Natasha Karim, MPH, Managing Epidemiologist at GlobalData, comments: “In a retrospective cohort study published by Nellikkal and colleagues in 2019 in Mayo Clinic Proceedings, 104 patients with a diagnosis of celiac disease and their first-degree relatives (FDR) were analyzed using data from electronic health records and data from the National Institutes of Health (NIH) CD registry between 1983 and 2017.”



Karim continues: “Out of 360 FDRs, celiac disease was detected in 44.4%, with a significant proportion exhibiting no symptoms (28%). The current guidelines recommend that only symptomatic FDRs be tested, however, the results from this study make a case for screening all FDRs. More importantly, screening family members for CD would identify CD earlier, improving patient outcomes, and preventing long-term complications like nutritional deficiencies, other autoimmune conditions, and small bowel malignancy.”

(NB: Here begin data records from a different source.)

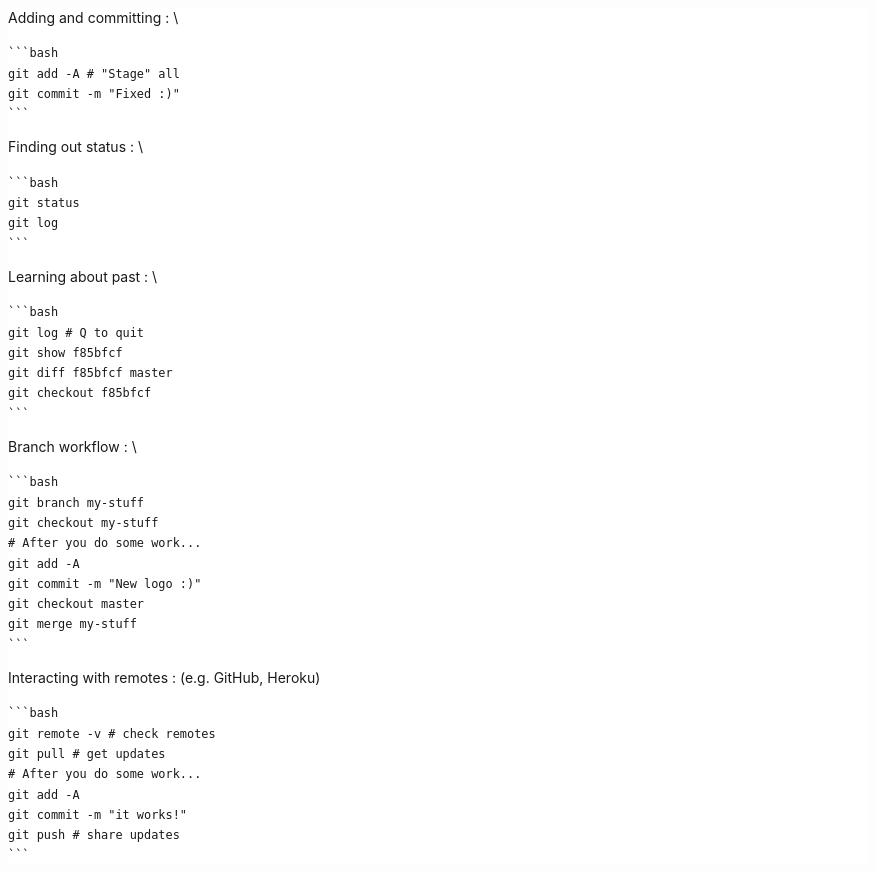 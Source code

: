

Adding and committing
:   \ 

    ```bash
    git add -A # "Stage" all
    git commit -m "Fixed :)"
    ```

Finding out status
:   \ 

    ```bash
    git status
    git log
    ```

Learning about past
:   \ 

    ```bash
    git log # Q to quit
    git show f85bfcf
    git diff f85bfcf master
    git checkout f85bfcf 
    ```

Branch workflow
:   \ 

    ```bash
    git branch my-stuff
    git checkout my-stuff
    # After you do some work...
    git add -A
    git commit -m "New logo :)"
    git checkout master
    git merge my-stuff
    ```

Interacting with remotes
:   (e.g. GitHub, Heroku)

    ```bash
    git remote -v # check remotes
    git pull # get updates
    # After you do some work...
    git add -A
    git commit -m "it works!"
    git push # share updates
    ```
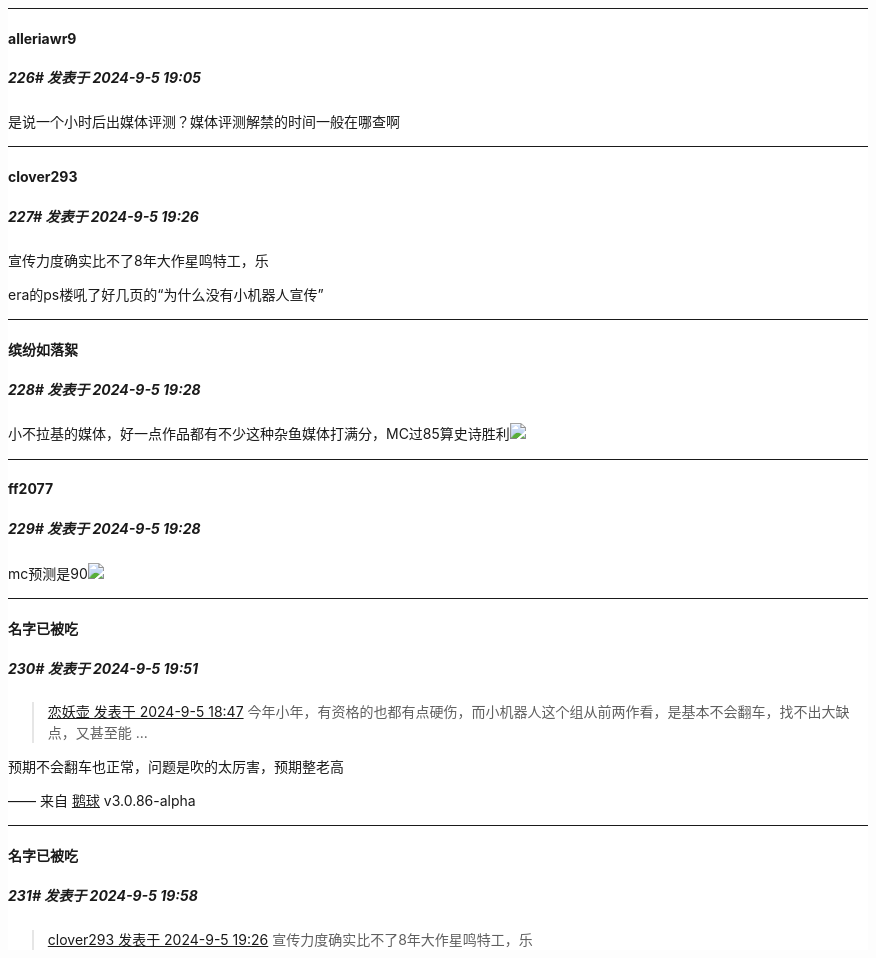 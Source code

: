 
*****

####  alleriawr9  
##### 226#       发表于 2024-9-5 19:05

是说一个小时后出媒体评测？媒体评测解禁的时间一般在哪查啊


*****

####  clover293  
##### 227#       发表于 2024-9-5 19:26

宣传力度确实比不了8年大作星鸣特工，乐

era的ps楼吼了好几页的“为什么没有小机器人宣传”

*****

####  缤纷如落絮  
##### 228#       发表于 2024-9-5 19:28

小不拉基的媒体，好一点作品都有不少这种杂鱼媒体打满分，MC过85算史诗胜利<img src="https://static.saraba1st.com/image/smiley/face2017/018.png" referrerpolicy="no-referrer">

*****

####  ff2077  
##### 229#       发表于 2024-9-5 19:28

mc预测是90<img src="https://static.saraba1st.com/image/smiley/face2017/067.png" referrerpolicy="no-referrer">


*****

####  名字已被吃  
##### 230#       发表于 2024-9-5 19:51

<blockquote><a href="httphttps://bbs.saraba1st.com/2b/forum.php?mod=redirect&amp;goto=findpost&amp;pid=66122568&amp;ptid=2184734" target="_blank">恋妖壶 发表于 2024-9-5 18:47</a>
今年小年，有资格的也都有点硬伤，而小机器人这个组从前两作看，是基本不会翻车，找不出大缺点，又甚至能 ...</blockquote>
预期不会翻车也正常，问题是吹的太厉害，预期整老高

—— 来自 [鹅球](https://www.pgyer.com/xfPejhuq) v3.0.86-alpha


*****

####  名字已被吃  
##### 231#       发表于 2024-9-5 19:58

<blockquote><a href="httphttps://bbs.saraba1st.com/2b/forum.php?mod=redirect&amp;goto=findpost&amp;pid=66122933&amp;ptid=2184734" target="_blank">clover293 发表于 2024-9-5 19:26</a>
宣传力度确实比不了8年大作星鸣特工，乐
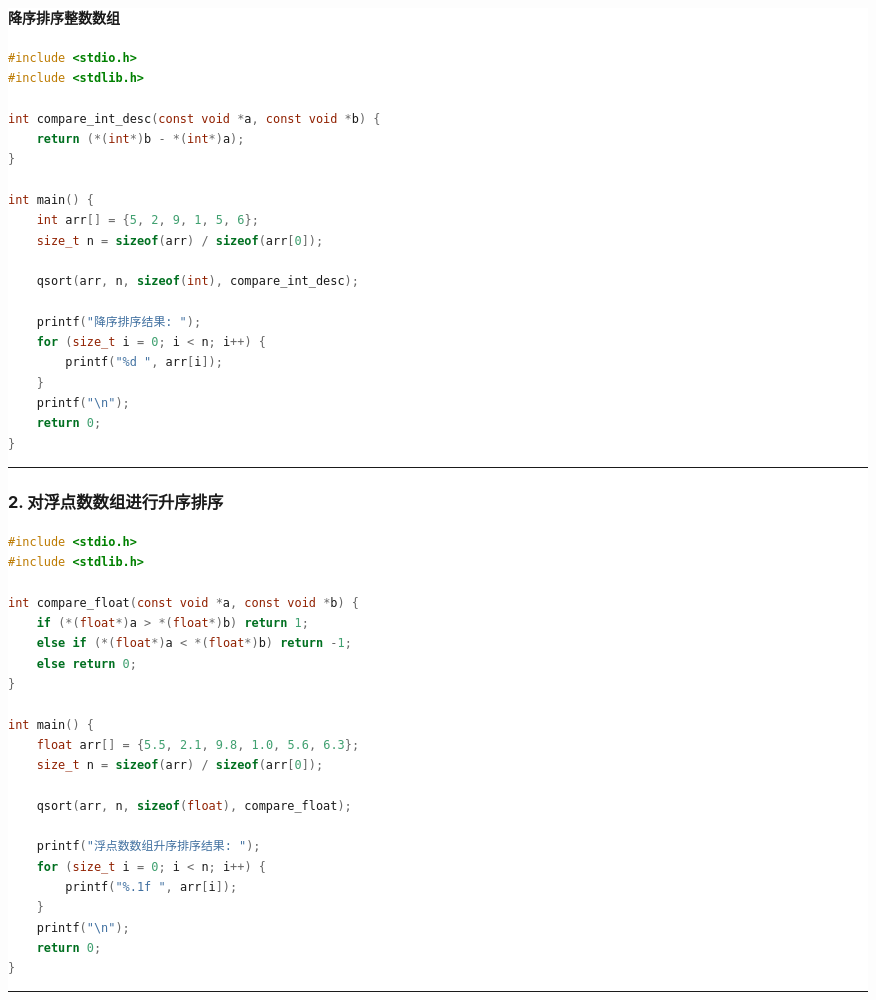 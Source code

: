 #### 降序排序整数数组

```c
#include <stdio.h>
#include <stdlib.h>

int compare_int_desc(const void *a, const void *b) {
    return (*(int*)b - *(int*)a);
}

int main() {
    int arr[] = {5, 2, 9, 1, 5, 6};
    size_t n = sizeof(arr) / sizeof(arr[0]);

    qsort(arr, n, sizeof(int), compare_int_desc);

    printf("降序排序结果: ");
    for (size_t i = 0; i < n; i++) {
        printf("%d ", arr[i]);
    }
    printf("\n");
    return 0;
}
```

---

### 2. 对浮点数数组进行升序排序

```c
#include <stdio.h>
#include <stdlib.h>

int compare_float(const void *a, const void *b) {
    if (*(float*)a > *(float*)b) return 1;
    else if (*(float*)a < *(float*)b) return -1;
    else return 0;
}

int main() {
    float arr[] = {5.5, 2.1, 9.8, 1.0, 5.6, 6.3};
    size_t n = sizeof(arr) / sizeof(arr[0]);

    qsort(arr, n, sizeof(float), compare_float);

    printf("浮点数数组升序排序结果: ");
    for (size_t i = 0; i < n; i++) {
        printf("%.1f ", arr[i]);
    }
    printf("\n");
    return 0;
}
```

--- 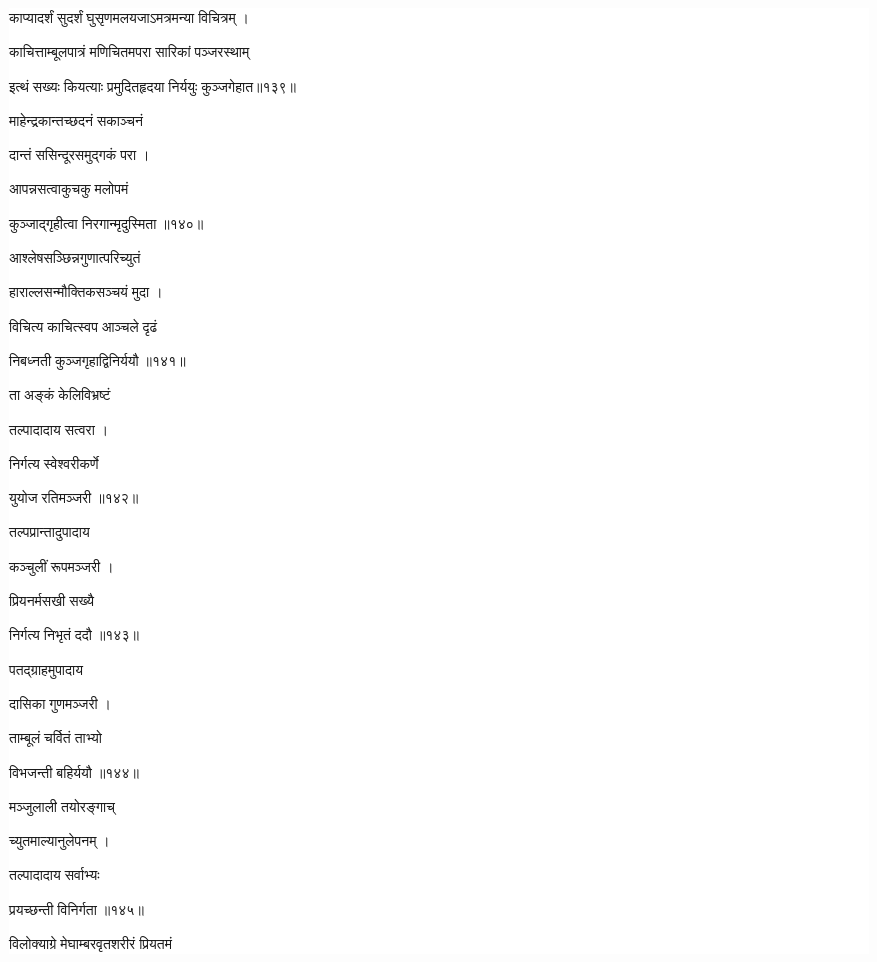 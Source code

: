 काप्यादर्शं सुदर्शं घुसृणमलयजाऽमत्रमन्या विचित्रम् ।

काचित्ताम्बूलपात्रं मणिचितमपरा सारिकां पञ्जरस्थाम्

इत्थं सख्यः कियत्याः प्रमुदितहृदया निर्ययुः कुञ्जगेहात॥१३९॥



माहेन्द्रकान्तच्छदनं सकाञ्चनं

दान्तं ससिन्दूरसमुद्गकं परा ।

आपन्नसत्वाकुचकु मलोपमं

कुञ्जाद्गृहीत्वा निरगान्मृदुस्मिता ॥१४०॥



आश्लेषसञ्छिन्नगुणात्परिच्युतं

हाराल्लसन्मौक्तिकसञ्चयं मुदा ।

विचित्य काचित्स्वप आञ्चले दृढं

निबध्नती कुञ्जगृहाद्विनिर्ययौ ॥१४१॥



ता अङ्कं केलिविभ्रष्टं

तल्पादादाय सत्वरा ।

निर्गत्य स्वेश्वरीकर्णे

युयोज रतिमञ्जरी ॥१४२॥



तल्पप्रान्तादुपादाय

कञ्चुलीं रूपमञ्जरी ।

प्रियनर्मसखी सख्यै

निर्गत्य निभृतं ददौ ॥१४३॥



पतद्ग्राहमुपादाय

दासिका गुणमञ्जरी ।

ताम्बूलं चर्वितं ताभ्यो

विभजन्ती बहिर्ययौ ॥१४४॥



मञ्जुलाली तयोरङ्गाच्

च्युतमाल्यानुलेपनम् ।

तल्पादादाय सर्वाभ्यः

प्रयच्छन्ती विनिर्गता ॥१४५॥



विलोक्याग्रे मेघाम्बरवृतशरीरं प्रियतमं
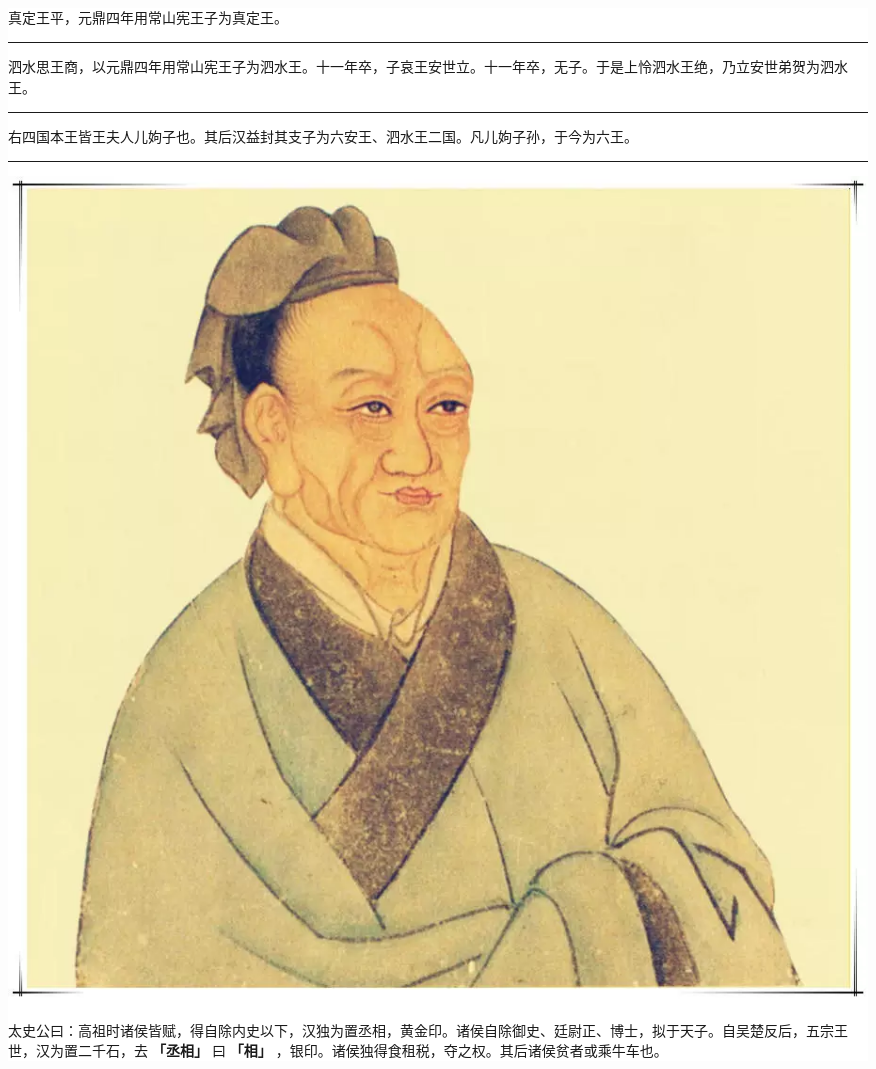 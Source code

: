 
![](assets/audios/059/35.mp3)

真定王平，元鼎四年用常山宪王子为真定王。

---

![](assets/audios/059/36.mp3)

泗水思王商，以元鼎四年用常山宪王子为泗水王。十一年卒，子哀王安世立。十一年卒，无子。于是上怜泗水王绝，乃立安世弟贺为泗水王。

---

![](assets/audios/059/37.mp3)

右四国本王皆王夫人儿姁子也。其后汉益封其支子为六安王、泗水王二国。凡儿姁子孙，于今为六王。

---

![bg left](assets/images/simaqian.webp)

![](assets/audios/059/38.mp3)

太史公曰：高祖时诸侯皆赋，得自除内史以下，汉独为置丞相，黄金印。诸侯自除御史、廷尉正、博士，拟于天子。自吴楚反后，五宗王世，汉为置二千石，去 __「丞相」__ 曰 __「相」__ ，银印。诸侯独得食租税，夺之权。其后诸侯贫者或乘牛车也。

From this study, the number of diagnosed CD cases more than doubled as a result of screening FDRs. GlobalData epidemiologists therefore predict that the current diagnosed prevalence estimates of CD will follow a similar trend in the future, should screening of FDRs become routine.

Karim adds: “The US could potentially see an increase of approximately one million newly identified CD cases, increasing the diagnosed prevalence from 0.18% to 0.46%. However, additional research and sampling are needed before any disease guidelines are changed.”